3. You also find out whether or not there's any impact on the marker and that will then allow you to make a dose escalation adjustment for your next patient. So you're using real time analysis of data to adjust your dosing paradigm, so for what's called a cytostatic agent, which simply stops tumors from growing, that is involved with a particular pathway, in most cases, as I indicated earlier, you're going to have to take that for your lifetime.

But you don't want to have to do the lifetime clinical studies in order to find out whether you're having that impact on the tumor. So you will define in your animal models, in your efficacy models in particular, what duration of exposure is necessary to have an impact on that marker that's associated with either tumor stasis or tumor regression and that's what you're going to use as your target for what's called a Phase 0 clinical trial where you're going to do your PK/PD determinations.

So, theoretically, what you're going to gain from the whole experience is that what you so sorely want is human data. So you're going to, by going through this paradigm, you're going to be able to move into man sooner with less data, you're not going to endanger anyone because you're going to define where toxicity is in relation to the impact on your marker or the kinetics.

4. So what are the advantages of the PK/PD paradigm that we're going to shift to? The real advantage is that you're going to have both human pharmacokinetics, human pharmacodynamic results within a very short period of time that will then help you, allow you to define what your additional clinical development paradigm should be, whether or not you should quit at that point and kill the drug or whether or not you have a good chance of success.

Jerry Collins, Ph.D.
Associate Director, DTP

1. Phase 0 clinical study is the interface between all the studies that went on to drug development prior to entry in human beings in the beginning or the first in-human experience with a new molecule. Well, the idea generally is that the investigators and the drug sponsor have very specific questions that they need answered about the particular candidate molecule that they're looking at now.

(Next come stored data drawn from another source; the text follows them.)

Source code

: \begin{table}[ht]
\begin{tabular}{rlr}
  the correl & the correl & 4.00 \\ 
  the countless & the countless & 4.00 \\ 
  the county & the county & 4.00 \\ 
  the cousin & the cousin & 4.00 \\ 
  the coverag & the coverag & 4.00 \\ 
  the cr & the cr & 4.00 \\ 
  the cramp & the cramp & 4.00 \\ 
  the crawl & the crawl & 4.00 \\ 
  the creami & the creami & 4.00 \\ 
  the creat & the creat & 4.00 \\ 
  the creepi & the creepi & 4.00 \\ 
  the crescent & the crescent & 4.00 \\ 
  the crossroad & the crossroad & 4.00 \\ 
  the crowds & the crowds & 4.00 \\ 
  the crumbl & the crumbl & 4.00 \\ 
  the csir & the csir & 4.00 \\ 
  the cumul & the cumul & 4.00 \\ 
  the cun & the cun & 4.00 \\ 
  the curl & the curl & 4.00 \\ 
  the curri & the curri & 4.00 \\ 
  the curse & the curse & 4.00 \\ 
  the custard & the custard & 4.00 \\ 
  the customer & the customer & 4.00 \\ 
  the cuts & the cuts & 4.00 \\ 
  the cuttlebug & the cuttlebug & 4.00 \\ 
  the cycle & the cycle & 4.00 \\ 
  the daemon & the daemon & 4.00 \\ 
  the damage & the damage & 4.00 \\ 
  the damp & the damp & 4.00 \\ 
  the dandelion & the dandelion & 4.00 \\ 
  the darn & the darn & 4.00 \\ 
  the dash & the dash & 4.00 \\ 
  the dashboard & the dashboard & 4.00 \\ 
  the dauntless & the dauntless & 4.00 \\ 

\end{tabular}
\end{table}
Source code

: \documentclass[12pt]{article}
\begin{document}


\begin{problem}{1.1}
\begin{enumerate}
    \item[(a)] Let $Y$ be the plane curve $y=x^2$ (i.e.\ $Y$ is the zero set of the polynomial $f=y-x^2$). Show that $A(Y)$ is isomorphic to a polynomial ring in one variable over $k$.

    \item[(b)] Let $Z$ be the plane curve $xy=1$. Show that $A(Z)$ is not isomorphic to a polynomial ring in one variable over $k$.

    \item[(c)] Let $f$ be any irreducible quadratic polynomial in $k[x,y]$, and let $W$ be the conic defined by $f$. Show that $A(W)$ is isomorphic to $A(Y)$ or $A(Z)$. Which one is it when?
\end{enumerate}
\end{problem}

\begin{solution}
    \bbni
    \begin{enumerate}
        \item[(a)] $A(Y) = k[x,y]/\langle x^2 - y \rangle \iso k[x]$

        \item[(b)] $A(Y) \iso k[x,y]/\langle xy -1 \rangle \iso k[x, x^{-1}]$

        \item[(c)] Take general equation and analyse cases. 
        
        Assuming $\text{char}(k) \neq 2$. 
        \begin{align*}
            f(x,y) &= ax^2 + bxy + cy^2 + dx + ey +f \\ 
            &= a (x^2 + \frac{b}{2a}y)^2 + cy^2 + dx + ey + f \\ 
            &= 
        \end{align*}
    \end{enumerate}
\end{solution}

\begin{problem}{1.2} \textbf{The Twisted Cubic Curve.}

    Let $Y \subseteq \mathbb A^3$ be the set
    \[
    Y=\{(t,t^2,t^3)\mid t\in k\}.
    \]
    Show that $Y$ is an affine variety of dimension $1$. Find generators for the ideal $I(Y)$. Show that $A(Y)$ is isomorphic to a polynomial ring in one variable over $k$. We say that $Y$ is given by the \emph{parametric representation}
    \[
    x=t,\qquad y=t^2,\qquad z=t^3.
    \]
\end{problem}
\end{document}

So the clinical trial is designed not to do a full-scale clinical evaluation of efficacy and toxicity, but to answer very specific questions that will impact upon whether this molecule is likely to succeed or fail in later trials. To make decisions about whether to continue with this molecule or to go back to the lab and refine it before trying a successor molecule.

2. In drug development, we think of pharmacokinetics, PK, and pharmacodynamics, PD, as the underlying basis for how a drug works. During the initial human experience, we want to confirm that the pharmacokinetics and pharmacodynamics that we observed in pre-clinical non-human systems is fairly similar in humans.

So the goal of Phase 0 is to look at the PK to see its similarities and/or differences to other systems and to look at the beginnings of drug response, pharmacodynamics, and most importantly to see if the link between PK and PD is within the range that we expected based on everything that we did before entering humans.

3. Phase 0 clinical evaluations are at the beginning of a fairly long process of clinical evaluation. But the most important part are the questions that investigators and sponsors want to answer. The information obtained from Phase 0 studies must impact on decision-making. What is the most important thing that we need to know about a molecule as it enters humans? It might be a very simple question, such as whether the molecules in a pill actually get absorbed and circulate in the body. Might be a more complicated question like whether that drug substance changes the way a receptor works in a tumor.

So we have to be able to identify, articulate what is the most important question and we have to design a fairly simple clinical study that will answer that question and provide go, no go information in terms of whether we should proceed with this molecule or whether we should abandon it and replace it with another candidate.